Export tier (zonakeren.com, July 2025) Indicative USD/kg Who it suits
Double King 54,688 Collector-grade carving wood, ultra-high resin
Super King 42,969 Premium incense blocks, Gulf and China top end
A Super 27,344 High-resin sinking chips
AB Super 5,469 Strong mid-grade chips for bakhoor
Sabak Ulir 2,735 Working incense stock
Arab Super 1,954 Volume Middle East chips
CIP Arab 547 Entry export chips
Medang C 47 Powder and low-resin filler

How does grade set the price?

Grade is a proxy for resin. More resin means darker colour, a heavier piece that sinks in water, and a deeper aroma when heated, and those three signals move together. Silvikultur UGM’s October 2016 figures showed the same logic in rupiah: gaharu double super at Rp 30-40 million/kg, super tanggung at Rp 15-30 million/kg, TG-B at Rp 5-15 million/kg, kemedangan at Rp 2-5 million/kg, and abu/powder at just Rp 20,000-50,000/kg.

The top of the market runs far higher. CNBC Indonesia reported in 2022 that the finest quality can reach around USD 100,000/kg; its 2025 coverage put local high-quality gaharu up to about Rp 53 million/kg and international material up to roughly Rp 133 million/kg. For a buyer, the practical takeaway is that paying for a higher grade only makes sense when the end product needs it, which brings us to markets.

Chips or oil, and which grade wins in each market?

Export buyers rarely say “sell me the best grade.” They say “sell me what my product needs.” A bakhoor blender in Riyadh and an incense-stick factory in Guangzhou want different things from the same tree.

Market Preferred form What the buyer judges Typical grade fit
Gulf / Middle East Oud oil and high-resin sinking chips Aroma depth, oil yield A Super and up; oil for perfume
China Intact black gubal, incense chips Colour, carving integrity, scent Super King, A Super
Diaspora & SE Asia Mid-grade chips, ready bakhoor Value, consistent burn AB Super, Sabak tiers
Mass incense Powder and abu Price per kilo Medang C, dust

Middle East demand tilts toward oil. A South Kalimantan report carried by Kumparan’s banjarhits desk quoted high-quality agarwood oil at USD 20,000-50,000 per litre (roughly Rp 266-666 million), driven by perfume and bakhoor buyers. Chip buyers there are more price-banded: exporter

The demand backdrop favours patience on the high grades. Several 2024-2025 market reports project the global agarwood and oud market near USD 23.47 billion by 2033 at about 7.12% CAGR, with Asia-Pacific forecast as the fastest-growing region at roughly a 47.8% share by 2033 and China holding about 22.4% of the market. Those figures are third-party projections and, like every price here, are indicative and subject to change.

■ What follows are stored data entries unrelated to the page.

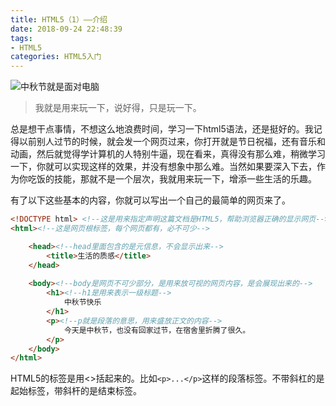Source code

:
 ```yaml
---
title: HTML5（1）——介绍
date: 2018-09-24 22:48:39
tags:
- HTML5
categories: HTML5入门
---
```


<meta name="referrer" content="no-referrer" />

![中秋节就是面对电脑](https://upload-images.jianshu.io/upload_images/3478485-befca9c4894b99eb.jpeg?imageMogr2/auto-orient/strip%7CimageView2/2/w/1240)

> 我就是用来玩一下，说好得，只是玩一下。



<!--less-->

总是想干点事情，不想这么地浪费时间，学习一下html5语法，还是挺好的。我记得以前别人过节的时候，就会发一个网页过来，你打开就是节日祝福，还有音乐和动画，然后就觉得学计算机的人特别牛逼，现在看来，真得没有那么难，稍微学习一下，你就可以实现这样的效果，并没有想象中那么难。当然如果要深入下去，作为你吃饭的技能，那就不是一个层次，我就用来玩一下，增添一些生活的乐趣。

有了以下这些基本的内容，你就可以写出一个自己的最简单的网页来了。

```html
<!DOCTYPE html> <!--这是用来指定声明这篇文档是HTML5，帮助浏览器正确的显示网页-->
<html><!--这是网页根标签，每个网页都有，必不可少-->

    <head><!--head里面包含的是元信息，不会显示出来-->
        <title>生活的质感</title>
    </head>
    
    <body><!--body是网页不可少部分，是用来放可视的网页内容，是会展现出来的-->
        <h1><!--h1是用来表示一级标题-->
            中秋节快乐
        </h1>
        <p><!--p就是段落的意思，用来盛放正文的内容-->
            今天是中秋节，也没有回家过节，在宿舍里折腾了很久。
        </p>
    </body>
</html>
```

HTML5的标签是用<>括起来的。比如`<p>...</p>`这样的段落标签。不带斜杠的是起始标签，带斜杆的是结束标签。
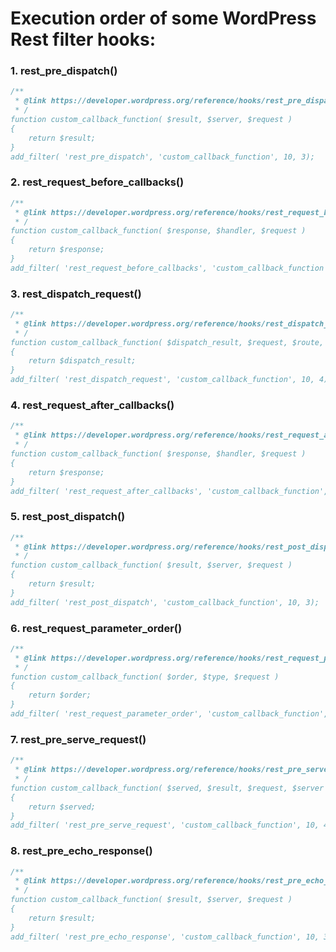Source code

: # Execution order of some WordPress Rest filter hooks:

### 1. rest_pre_dispatch()
```php
/**
 * @link https://developer.wordpress.org/reference/hooks/rest_pre_dispatch/
 * /
function custom_callback_function( $result, $server, $request ) 
{
    return $result;
}
add_filter( 'rest_pre_dispatch', 'custom_callback_function', 10, 3);
```


### 2. rest_request_before_callbacks()
```php
/**
 * @link https://developer.wordpress.org/reference/hooks/rest_request_before_callbacks/
 * /
function custom_callback_function( $response, $handler, $request ) 
{
    return $response;
}
add_filter( 'rest_request_before_callbacks', 'custom_callback_function', 10, 3);
```


### 3. rest_dispatch_request()
```php
/**
 * @link https://developer.wordpress.org/reference/hooks/rest_dispatch_request/
 * /
function custom_callback_function( $dispatch_result, $request, $route, $handler ) 
{
    return $dispatch_result;
}
add_filter( 'rest_dispatch_request', 'custom_callback_function', 10, 4);
```


### 4. rest_request_after_callbacks()
```php
/**
 * @link https://developer.wordpress.org/reference/hooks/rest_request_after_callbacks/
 * /
function custom_callback_function( $response, $handler, $request ) 
{
    return $response;
}
add_filter( 'rest_request_after_callbacks', 'custom_callback_function', 10, 3);
```


### 5. rest_post_dispatch()
```php
/**
 * @link https://developer.wordpress.org/reference/hooks/rest_post_dispatch/
 * /
function custom_callback_function( $result, $server, $request ) 
{
    return $result;
}
add_filter( 'rest_post_dispatch', 'custom_callback_function', 10, 3);
```


### 6. rest_request_parameter_order()
```php
/**
 * @link https://developer.wordpress.org/reference/hooks/rest_request_parameter_order/
 * /
function custom_callback_function( $order, $type, $request ) 
{
    return $order;
}
add_filter( 'rest_request_parameter_order', 'custom_callback_function', 10, 3);
```


### 7. rest_pre_serve_request()
```php
/**
 * @link https://developer.wordpress.org/reference/hooks/rest_pre_serve_request/
 * /
function custom_callback_function( $served, $result, $request, $server ) 
{
    return $served;
}
add_filter( 'rest_pre_serve_request', 'custom_callback_function', 10, 4);
```

### 8. rest_pre_echo_response()
```php
/**
 * @link https://developer.wordpress.org/reference/hooks/rest_pre_echo_response/
 * /
function custom_callback_function( $result, $server, $request ) 
{
    return $result;
}
add_filter( 'rest_pre_echo_response', 'custom_callback_function', 10, 3);
```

What separates the top grades from the rest?

Three physical tests decide the tier, and every serious export buyer applies them:

  • Resin content. The share of the wood that is dark, oil-saturated resin rather than pale sapwood. Higher resin, higher grade.
  • Sinking. Drop a piece in water. Heavily resinous wood sinks; light kemedangan floats. Sinking wood commands the biggest premiums, which is why domestic listings such as a 2024 Lamudi.co.id example priced Kalimantan sinking wood near Rp 800,150/kg while ordinary flakes sat around Rp 102,200/kg.
  • Aroma on heat. A clean, deep, long-lasting scent when a chip is warmed. Sharpness, sweetness, and staying power all feed the grade.

Cultivation matters too. Most plantation gaharu comes from inoculated Aquilaria trees, where a fungal trigger is introduced so the tree lays down resin, with maturation typically running 7-15 years. Inoculated plantation stock is what most compliant exporters actually ship, and it is the material behind the canonical chip band above.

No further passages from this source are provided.